Voici ce que le même épisode donne chez Wolfram :

Alors le noble Gauvain dit : « Noble demoiselle, je veux les deux choses, votre amour et vous soutenir. Je mets ma vie à votre service. »

Pendant cet échange sa petite main était entre ses mains à lui….

[…]

La fillette et sa camarade de jeux remercièrent beaucoup Gauvain, l’hôte de la maison, et prirent congé. Les deux fillettes s’en furent très heureuses. La petite fille du burgrave demanda : « Dites-moi, ma demoiselle, ce que nous pouvons lui offrir, car nous n’avons que nos poupées…. »

Obilot va chercher conseil auprès de son père :

Celui-ci fit monter Obilot devant lui sur son cheval, mais elle dit : « Et où ira donc mon amie ? » Alors s’éleva une joyeuse querelle entre les chevaliers de la suite du prince pour savoir qui prendrait la petite fille sur son cheval…

Suit le combat. Les chevaliers qui ont bien combattu sont remerciés par un baiser de leurs dames :

Gauvain fut également remercié de cette façon, mais il dut soulever sa dame jusqu’à lui. Il pressa tendrement l’enfant contre sa poitrine comme une poupée.

Puis il doit partir :

Obilot s’écria en pleurant « Emmenez-moi avec vous. »  Mais il lui fallut refuser la demande de la jeune et douce fillette dont la mère fut amenée non sans peine à l’arracher à ses bras.
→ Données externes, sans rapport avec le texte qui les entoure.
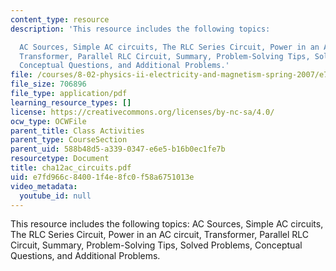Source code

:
 ```yaml
---
content_type: resource
description: 'This resource includes the following topics:

  AC Sources, Simple AC circuits, The RLC Series Circuit, Power in an AC circuit,
  Transformer, Parallel RLC Circuit, Summary, Problem-Solving Tips, Solved Problems,
  Conceptual Questions, and Additional Problems.'
file: /courses/8-02-physics-ii-electricity-and-magnetism-spring-2007/e7fd966c84001f4e8fc0f58a6751013e_cha12ac_circuits.pdf
file_size: 706896
file_type: application/pdf
learning_resource_types: []
license: https://creativecommons.org/licenses/by-nc-sa/4.0/
ocw_type: OCWFile
parent_title: Class Activities
parent_type: CourseSection
parent_uid: 588b48d5-a339-0347-e6e5-b16b0ec1fe7b
resourcetype: Document
title: cha12ac_circuits.pdf
uid: e7fd966c-8400-1f4e-8fc0-f58a6751013e
video_metadata:
  youtube_id: null
---
```

This resource includes the following topics:
AC Sources, Simple AC circuits, The RLC Series Circuit, Power in an AC circuit, Transformer, Parallel RLC Circuit, Summary, Problem-Solving Tips, Solved Problems, Conceptual Questions, and Additional Problems.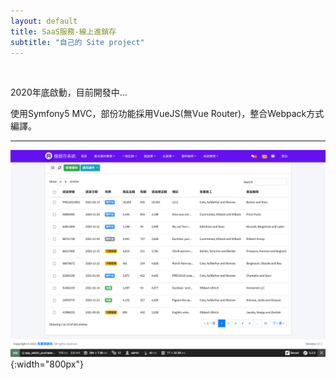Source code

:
 ```yaml
---
layout: default
title: SaaS服務-線上進銷存
subtitle: "自己的 Site project"
---
```


<br>

2020年底啟動，目前開發中...

使用Symfony5 MVC，部份功能採用VueJS(無Vue Router)，整合Webpack方式編譯。

---

![前台首頁](/images/saas-psi/saas-psi-01.png){:width="800px"}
Nous retrouverons ailleurs cette manière enjouée de décrire un enfant.

 

Par ailleurs Wolfram ne se considère pas comme un poète, il revendique sa qualité de chevalier, comme tel il a combattu et ne se prive pas de faire appel à sa propre expérience en introduisant quelques détails réalistes. D’où un aspect qu’on pourrait parfois dire prosaïque et presque terre à terre. Quelques exemples :

Il avança avec six étendards devant lesquels le combat s’enflamma immédiatement. Les trompettes sonnaient comme le tonnerre le plus effroyable et le grondement de plusieurs tambours se mêlait à leur vacarme. Je n’y peux rien, si l’on piétina sans scrupules les chaumes. Les vignes autour d’Erfurt montrent aujourd’hui encore les traces de telles dévastations causées par les sabots des nombreux chevaux.
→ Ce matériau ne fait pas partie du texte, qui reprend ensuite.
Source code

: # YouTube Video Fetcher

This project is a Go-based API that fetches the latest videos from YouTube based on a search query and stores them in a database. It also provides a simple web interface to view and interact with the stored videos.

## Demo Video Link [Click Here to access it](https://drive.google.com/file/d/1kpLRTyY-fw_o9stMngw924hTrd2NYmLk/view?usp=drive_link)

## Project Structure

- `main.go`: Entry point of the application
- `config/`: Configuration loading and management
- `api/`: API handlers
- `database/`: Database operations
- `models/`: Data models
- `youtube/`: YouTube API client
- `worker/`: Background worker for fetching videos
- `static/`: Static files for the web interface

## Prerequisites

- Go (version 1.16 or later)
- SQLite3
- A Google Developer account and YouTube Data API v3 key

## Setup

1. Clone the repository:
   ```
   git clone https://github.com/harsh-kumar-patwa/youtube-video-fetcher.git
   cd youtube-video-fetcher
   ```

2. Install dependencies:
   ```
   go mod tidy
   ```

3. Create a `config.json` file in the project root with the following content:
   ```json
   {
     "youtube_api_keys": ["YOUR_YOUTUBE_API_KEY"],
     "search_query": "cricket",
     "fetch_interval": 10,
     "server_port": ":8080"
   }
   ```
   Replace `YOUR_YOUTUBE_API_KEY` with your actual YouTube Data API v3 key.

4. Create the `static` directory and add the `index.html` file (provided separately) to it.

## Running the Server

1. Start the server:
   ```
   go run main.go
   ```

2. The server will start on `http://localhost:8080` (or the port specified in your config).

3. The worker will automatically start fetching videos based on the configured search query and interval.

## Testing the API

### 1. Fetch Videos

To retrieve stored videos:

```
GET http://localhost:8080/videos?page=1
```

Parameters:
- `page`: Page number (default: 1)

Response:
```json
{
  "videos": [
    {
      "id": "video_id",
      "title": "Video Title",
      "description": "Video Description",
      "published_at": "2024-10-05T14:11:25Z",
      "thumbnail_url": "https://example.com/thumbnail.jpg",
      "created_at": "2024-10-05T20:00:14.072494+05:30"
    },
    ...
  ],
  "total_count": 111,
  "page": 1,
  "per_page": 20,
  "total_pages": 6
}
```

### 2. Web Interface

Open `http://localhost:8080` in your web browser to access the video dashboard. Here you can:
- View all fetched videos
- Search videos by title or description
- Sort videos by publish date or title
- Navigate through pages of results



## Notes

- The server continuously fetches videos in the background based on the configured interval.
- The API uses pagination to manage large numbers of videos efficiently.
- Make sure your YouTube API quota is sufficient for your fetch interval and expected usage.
Cette remarque permet de dater l’écriture du Parzival, attendu qu’on sait qu’Erfurt fut le théâtre de combats en 1203.

 

On trouve aussi chez Wolfram une tendance à moraliser :

Des mules harnachées ainsi que des voitures chargées passaient en foule devant Gauvain, le fils du roi Lot. Les animaux étaient pressés de rentrer à l’écurie. Derrière venait, en une foule multicolore, le train, dont faisaient partie de nombreuses femmes, parmi lesquelles plus d’une portait déjà la douzième ceinture de chevalier en récompense de son amour vénal. Ce n’étaient naturellement pas des reines ; on nomme ce genre de créatures des filles à soldats. Jeunes et vieux ribauds suivaient, les jambes fatiguées d’avoir tant marché. Plus d’un aurait mérité la corde plutôt que de gonfler les rangs de l’armée et de déshonorer les nobles par leur présence.

 

Ce qui est intéressant pour le rapport (ou le non-rapport) à Wagner, c’est que non content de donner son avis, de dire ce qu’il ferait ou ne ferait pas dans telle ou telle situation, Wolfram va prêter cette expérience à son héros. Parzival, quittant son mentor, Gurnemanz, part pour de nouvelles aventures. Voici quel est son état d’esprit :

Parzival s’en fut. D’aspect et de comportement c’était un courtois chevalier mais dans son for intérieur il était troublé. Il se sentait à l’étroit dans l’espace. La verdure lui semblait pâlie et son armure vermeille comme décolorée. Son cœur commandait à  ses yeux. Depuis qu’il avait laissé derrière lui sa bêtise, à la manière de Gamuret, il ne cessait de penser à la belle Liaze.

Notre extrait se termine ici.